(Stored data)
=== Begin Enclosure ===

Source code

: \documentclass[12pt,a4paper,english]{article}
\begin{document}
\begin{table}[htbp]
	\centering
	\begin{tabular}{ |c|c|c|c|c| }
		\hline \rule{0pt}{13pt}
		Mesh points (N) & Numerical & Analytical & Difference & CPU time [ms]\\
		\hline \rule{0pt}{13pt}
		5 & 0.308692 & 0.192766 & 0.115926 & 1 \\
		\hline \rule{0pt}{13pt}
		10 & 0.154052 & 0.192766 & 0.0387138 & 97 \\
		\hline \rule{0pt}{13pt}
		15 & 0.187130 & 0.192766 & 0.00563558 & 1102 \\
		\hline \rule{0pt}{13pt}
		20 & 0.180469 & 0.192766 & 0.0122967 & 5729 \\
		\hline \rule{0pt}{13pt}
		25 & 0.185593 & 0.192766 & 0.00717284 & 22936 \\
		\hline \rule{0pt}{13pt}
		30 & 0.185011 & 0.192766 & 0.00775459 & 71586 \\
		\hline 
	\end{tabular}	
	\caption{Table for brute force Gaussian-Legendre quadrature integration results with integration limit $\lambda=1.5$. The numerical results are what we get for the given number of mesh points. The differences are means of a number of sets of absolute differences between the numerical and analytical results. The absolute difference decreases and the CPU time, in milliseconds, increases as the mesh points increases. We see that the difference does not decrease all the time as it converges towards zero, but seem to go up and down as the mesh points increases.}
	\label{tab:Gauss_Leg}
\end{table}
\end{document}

=== End Enclosure ===

# Exercise goal
Output all records verbatim.

# Answer
Source code

: \documentclass[12pt,a4paper,english]{article}
\begin{document}
\begin{table}[htbp]
	\centering
	\begin{tabular}{ |c|c|c|c|c| }
		\hline \rule{0pt}{13pt}
		Mesh points (N) & Numerical & Analytical & Difference & CPU time [ms]\\
		\hline \rule{0pt}{13pt}
		5 & 0.308692 & 0.192766 & 0.115926 & 1 \\
		\hline \rule{0pt}{13pt}
		10 & 0.154052 & 0.192766 & 0.0387138 & 97 \\
		\hline \rule{0pt}{13pt}
		15 & 0.187130 & 0.192766 & 0.00563558 & 1102 \\
		\hline \rule{0pt}{13pt}
		20 & 0.180469 & 0.192766 & 0.0122967 & 5729 \\
		\hline \rule{0pt}{13pt}
		25 & 0.185593 & 0.192766 & 0.00717284 & 22936 \\
		\hline \rule{0pt}{13pt}
		30 & 0.185011 & 0.192766 & 0.00775459 & 71586 \\
		\hline 
	\end{tabular}	
	\caption{Table for brute force Gaussian-Legendre quadrature integration results with integration limit $\lambda=1.5$. The numerical results are what we get for the given number of mesh points. The differences are means of a number of sets of absolute differences between the numerical and analytical results. The absolute difference decreases and the CPU time, in milliseconds, increases as the mesh points increases. We see that the difference does not decrease all the time as it converges towards zero, but seem to go up and down as the mesh points increases.}
	\label{tab:Gauss_Leg}
\end{table}
\end{document}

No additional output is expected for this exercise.